Instructions to follow: Repeat the data exactly. Pictures stay out.

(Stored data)
★ ★ ★ ★ ★ ★ ★

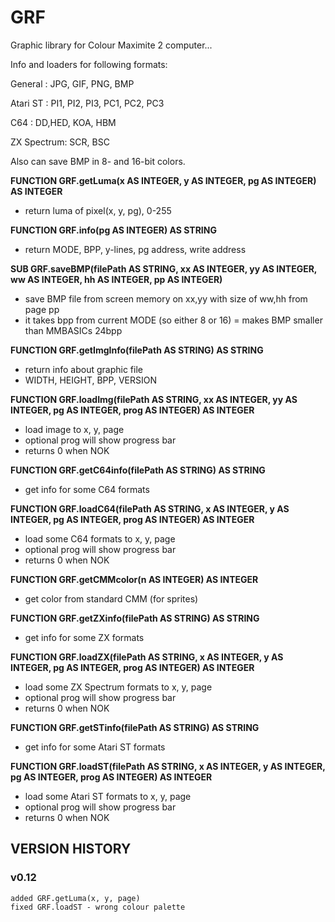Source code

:# GRF
Graphic library for Colour Maximite 2 computer...

Info and loaders for following formats:

General    : JPG, GIF, PNG, BMP

Atari ST   : PI1, PI2, PI3, PC1, PC2, PC3

C64        : DD,HED, KOA, HBM

ZX Spectrum: SCR, BSC


Also can save BMP in 8- and 16-bit colors.





**FUNCTION GRF.getLuma(x AS INTEGER, y AS INTEGER, pg AS INTEGER) AS INTEGER**
* return luma of pixel(x, y, pg), 0-255

**FUNCTION GRF.info(pg AS INTEGER) AS STRING**
* return MODE, BPP, y-lines, pg address, write address

**SUB GRF.saveBMP(filePath AS STRING, xx AS INTEGER, yy AS INTEGER, ww AS INTEGER, hh AS INTEGER, pp AS INTEGER)**
* save BMP file from screen memory on xx,yy with size of ww,hh from page pp
* it takes bpp from current MODE (so either 8 or 16) = makes BMP smaller than MMBASICs 24bpp

**FUNCTION GRF.getImgInfo(filePath AS STRING) AS STRING**
* return info about graphic file
* WIDTH, HEIGHT, BPP, VERSION

**FUNCTION GRF.loadImg(filePath AS STRING, xx AS INTEGER, yy AS INTEGER, pg AS INTEGER, prog AS INTEGER) AS INTEGER**
* load image to x, y, page
* optional prog will show progress bar
* returns 0 when NOK

**FUNCTION GRF.getC64info(filePath AS STRING) AS STRING**
* get info for some C64 formats

**FUNCTION GRF.loadC64(filePath AS STRING, x AS INTEGER, y AS INTEGER, pg AS INTEGER, prog AS INTEGER) AS INTEGER**
* load some C64 formats to x, y, page
* optional prog will show progress bar
* returns 0 when NOK

**FUNCTION GRF.getCMMcolor(n AS INTEGER) AS INTEGER**
* get color from standard CMM (for sprites)

**FUNCTION GRF.getZXinfo(filePath AS STRING) AS STRING**
* get info for some ZX formats

**FUNCTION GRF.loadZX(filePath AS STRING, x AS INTEGER, y AS INTEGER, pg AS INTEGER, prog AS INTEGER) AS INTEGER**
* load some ZX Spectrum formats to x, y, page
* optional prog will show progress bar
* returns 0 when NOK

**FUNCTION GRF.getSTinfo(filePath AS STRING) AS STRING**
* get info for some Atari ST formats

**FUNCTION GRF.loadST(filePath AS STRING, x AS INTEGER, y AS INTEGER, pg AS INTEGER, prog AS INTEGER) AS INTEGER**
* load some Atari ST formats to x, y, page
* optional prog will show progress bar
* returns 0 when NOK


## VERSION HISTORY
### v0.12
	added GRF.getLuma(x, y, page)
	fixed GRF.loadST - wrong colour palette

★ ★ ★ ★ ★ ★ ★

Written reply:
Source code

:# GRF
Graphic library for Colour Maximite 2 computer...

Info and loaders for following formats:

General    : JPG, GIF, PNG, BMP

Atari ST   : PI1, PI2, PI3, PC1, PC2, PC3

C64        : DD,HED, KOA, HBM

ZX Spectrum: SCR, BSC


Also can save BMP in 8- and 16-bit colors.





**FUNCTION GRF.getLuma(x AS INTEGER, y AS INTEGER, pg AS INTEGER) AS INTEGER**
* return luma of pixel(x, y, pg), 0-255

**FUNCTION GRF.info(pg AS INTEGER) AS STRING**
* return MODE, BPP, y-lines, pg address, write address

**SUB GRF.saveBMP(filePath AS STRING, xx AS INTEGER, yy AS INTEGER, ww AS INTEGER, hh AS INTEGER, pp AS INTEGER)**
* save BMP file from screen memory on xx,yy with size of ww,hh from page pp
* it takes bpp from current MODE (so either 8 or 16) = makes BMP smaller than MMBASICs 24bpp

**FUNCTION GRF.getImgInfo(filePath AS STRING) AS STRING**
* return info about graphic file
* WIDTH, HEIGHT, BPP, VERSION

**FUNCTION GRF.loadImg(filePath AS STRING, xx AS INTEGER, yy AS INTEGER, pg AS INTEGER, prog AS INTEGER) AS INTEGER**
* load image to x, y, page
* optional prog will show progress bar
* returns 0 when NOK

**FUNCTION GRF.getC64info(filePath AS STRING) AS STRING**
* get info for some C64 formats

**FUNCTION GRF.loadC64(filePath AS STRING, x AS INTEGER, y AS INTEGER, pg AS INTEGER, prog AS INTEGER) AS INTEGER**
* load some C64 formats to x, y, page
* optional prog will show progress bar
* returns 0 when NOK

**FUNCTION GRF.getCMMcolor(n AS INTEGER) AS INTEGER**
* get color from standard CMM (for sprites)

**FUNCTION GRF.getZXinfo(filePath AS STRING) AS STRING**
* get info for some ZX formats

**FUNCTION GRF.loadZX(filePath AS STRING, x AS INTEGER, y AS INTEGER, pg AS INTEGER, prog AS INTEGER) AS INTEGER**
* load some ZX Spectrum formats to x, y, page
* optional prog will show progress bar
* returns 0 when NOK

**FUNCTION GRF.getSTinfo(filePath AS STRING) AS STRING**
* get info for some Atari ST formats

**FUNCTION GRF.loadST(filePath AS STRING, x AS INTEGER, y AS INTEGER, pg AS INTEGER, prog AS INTEGER) AS INTEGER**
* load some Atari ST formats to x, y, page
* optional prog will show progress bar
* returns 0 when NOK


## VERSION HISTORY
### v0.12
	added GRF.getLuma(x, y, page)
	fixed GRF.loadST - wrong colour palette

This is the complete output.